### Stored items from a collection
::::
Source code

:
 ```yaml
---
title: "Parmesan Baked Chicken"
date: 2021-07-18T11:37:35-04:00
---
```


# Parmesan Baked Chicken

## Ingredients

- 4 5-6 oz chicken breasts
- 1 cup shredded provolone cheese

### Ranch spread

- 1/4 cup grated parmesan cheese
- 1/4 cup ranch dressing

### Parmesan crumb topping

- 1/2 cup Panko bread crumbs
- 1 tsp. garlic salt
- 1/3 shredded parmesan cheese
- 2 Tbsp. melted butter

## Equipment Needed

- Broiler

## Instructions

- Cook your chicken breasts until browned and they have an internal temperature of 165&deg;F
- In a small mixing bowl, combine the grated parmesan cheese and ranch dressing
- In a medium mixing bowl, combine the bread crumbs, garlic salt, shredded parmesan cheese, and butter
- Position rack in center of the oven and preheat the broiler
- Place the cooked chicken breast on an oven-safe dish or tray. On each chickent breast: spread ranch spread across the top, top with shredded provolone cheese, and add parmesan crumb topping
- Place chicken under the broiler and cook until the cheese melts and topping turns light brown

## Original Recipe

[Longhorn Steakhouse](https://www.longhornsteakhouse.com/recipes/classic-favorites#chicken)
::::
### Work to be completed
Return the lines above exactly, keeping every word.

### Finished exercise
Source code

:
 ```yaml
---
title: "Parmesan Baked Chicken"
date: 2021-07-18T11:37:35-04:00
---
```


# Parmesan Baked Chicken

## Ingredients

- 4 5-6 oz chicken breasts
- 1 cup shredded provolone cheese

### Ranch spread

- 1/4 cup grated parmesan cheese
- 1/4 cup ranch dressing

### Parmesan crumb topping

- 1/2 cup Panko bread crumbs
- 1 tsp. garlic salt
- 1/3 shredded parmesan cheese
- 2 Tbsp. melted butter

## Equipment Needed

- Broiler

## Instructions

- Cook your chicken breasts until browned and they have an internal temperature of 165&deg;F
- In a small mixing bowl, combine the grated parmesan cheese and ranch dressing
- In a medium mixing bowl, combine the bread crumbs, garlic salt, shredded parmesan cheese, and butter
- Position rack in center of the oven and preheat the broiler
- Place the cooked chicken breast on an oven-safe dish or tray. On each chickent breast: spread ranch spread across the top, top with shredded provolone cheese, and add parmesan crumb topping
- Place chicken under the broiler and cook until the cheese melts and topping turns light brown

## Original Recipe

[Longhorn Steakhouse](https://www.longhornsteakhouse.com/recipes/classic-favorites#chicken)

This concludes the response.